Editorial: Verteilungsblind

Solange es für die Gewerkschaftsbewegung darum ging, die Verbesserung der Arbeitsumwelt, des Gesundheitsschutzes am Arbeitsplatz oder einer gesunden Wohnumgebung und einer hohen Lebensqualität zu verfolgen, bestand keinerlei Zielkonflikt zu Fragen des Umweltschutzes. Nachdem aber relativer Wohlstand und lebenswerte Umweltbedingungen für einen Großteil der Bevölkerung – zumindest in Kerneuropa – erreicht werden konnten, wurde der Widerspruch zwischen Wachstumsorientierung und deren ökologischen Grenzen immer offensichtlicher. Mittlerweile ist der ursprüngliche Glaube an den technologischen Fortschritt oder die Hoffnung auf soziale Gerechtigkeit ohne existenzielle Verteilungskämpfe auch in den ArbeitnehmerInnenorganisationen verschwunden.
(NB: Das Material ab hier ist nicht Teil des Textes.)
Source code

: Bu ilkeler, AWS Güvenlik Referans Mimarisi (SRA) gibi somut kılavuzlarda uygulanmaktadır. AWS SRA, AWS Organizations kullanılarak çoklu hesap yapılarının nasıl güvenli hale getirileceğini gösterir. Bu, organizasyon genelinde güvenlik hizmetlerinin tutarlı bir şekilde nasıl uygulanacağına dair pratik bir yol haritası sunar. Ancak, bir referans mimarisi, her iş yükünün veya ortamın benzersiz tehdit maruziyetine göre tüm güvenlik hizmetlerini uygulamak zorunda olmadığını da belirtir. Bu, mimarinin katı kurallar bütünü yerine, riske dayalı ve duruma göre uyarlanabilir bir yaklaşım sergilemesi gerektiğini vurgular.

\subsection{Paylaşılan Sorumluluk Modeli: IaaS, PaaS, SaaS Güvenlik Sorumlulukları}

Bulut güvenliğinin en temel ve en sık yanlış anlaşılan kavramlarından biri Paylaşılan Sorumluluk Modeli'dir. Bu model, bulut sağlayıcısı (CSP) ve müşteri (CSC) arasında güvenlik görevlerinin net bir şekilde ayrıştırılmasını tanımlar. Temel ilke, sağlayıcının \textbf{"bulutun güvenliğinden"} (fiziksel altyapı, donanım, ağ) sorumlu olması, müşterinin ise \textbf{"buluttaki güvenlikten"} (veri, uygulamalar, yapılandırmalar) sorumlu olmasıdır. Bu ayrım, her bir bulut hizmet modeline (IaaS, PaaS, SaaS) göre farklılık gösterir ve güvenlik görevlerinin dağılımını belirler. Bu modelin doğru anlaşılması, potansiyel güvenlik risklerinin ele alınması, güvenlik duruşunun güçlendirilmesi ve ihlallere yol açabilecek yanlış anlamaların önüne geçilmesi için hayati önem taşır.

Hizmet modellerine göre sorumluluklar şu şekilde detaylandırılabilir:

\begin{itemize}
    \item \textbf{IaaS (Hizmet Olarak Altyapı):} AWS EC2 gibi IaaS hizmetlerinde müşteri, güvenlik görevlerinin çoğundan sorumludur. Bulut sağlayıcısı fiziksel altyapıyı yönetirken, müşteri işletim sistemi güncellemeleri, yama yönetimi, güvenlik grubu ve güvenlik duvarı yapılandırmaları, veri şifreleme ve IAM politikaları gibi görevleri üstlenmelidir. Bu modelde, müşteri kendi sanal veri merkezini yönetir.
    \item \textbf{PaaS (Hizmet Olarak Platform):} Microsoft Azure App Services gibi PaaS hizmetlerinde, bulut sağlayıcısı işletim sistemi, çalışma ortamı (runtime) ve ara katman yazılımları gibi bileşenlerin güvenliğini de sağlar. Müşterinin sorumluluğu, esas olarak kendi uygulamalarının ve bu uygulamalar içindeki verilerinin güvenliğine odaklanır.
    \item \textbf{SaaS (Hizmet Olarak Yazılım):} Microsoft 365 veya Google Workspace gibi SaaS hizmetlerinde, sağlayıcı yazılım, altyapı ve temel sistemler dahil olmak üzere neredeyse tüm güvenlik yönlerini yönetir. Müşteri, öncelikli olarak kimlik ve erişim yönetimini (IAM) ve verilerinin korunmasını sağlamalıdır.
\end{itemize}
Es stellt sich angesichts der drängenden klimapolitischen Herausforderungen die Frage, wie soziale und ökologische Anliegen gemeinsam verfolgt werden können bzw. wie ein verteilungsgerechter ökologischer Umbau des Wirtschaftssystems erreicht werden kann. Schließlich geht es nicht nur darum, ob sozial benachteiligte Gruppen stärker von Umweltbelastungen betroffen sind, sondern auch darum, wie die Kosten der erforderlichen umweltpolitischen Maßnahmen einerseits und die Folgen des Klimawandels andererseits sozial gerecht verteilt werden. Der aktuelle Schwerpunkt beleuchtet verschiedene Dimensionen der Thematik und spannt einen Bogen von einer sozial-räumlichen Betrachtung ungleicher Umwelt- und Gesundheitsbelastungen über die Auswirkungen umweltpolitischer Maßnahmen auf unterschiedliche Einkommensgruppen und Generationen bis zu Ansätzen einer breiten politischen Partizipation bei der Gestaltung eines sozial gerechten Transformationsprozesses. Am Beispiel der kontroversiellen Diskussion über Umweltsteuern zeigt sich besonders gut, wie notwendig eine Berücksichtigung verteilungspolitischer Wirkungen hier ist, wenn umweltbezogene Gerechtigkeit angestrebt werden soll. Es ist jedenfalls höchst an der Zeit, die umweltpolitische Diskussion von ihrem blinden Fleck bezüglich der Verteilungsgerechtigkeit zu befreien.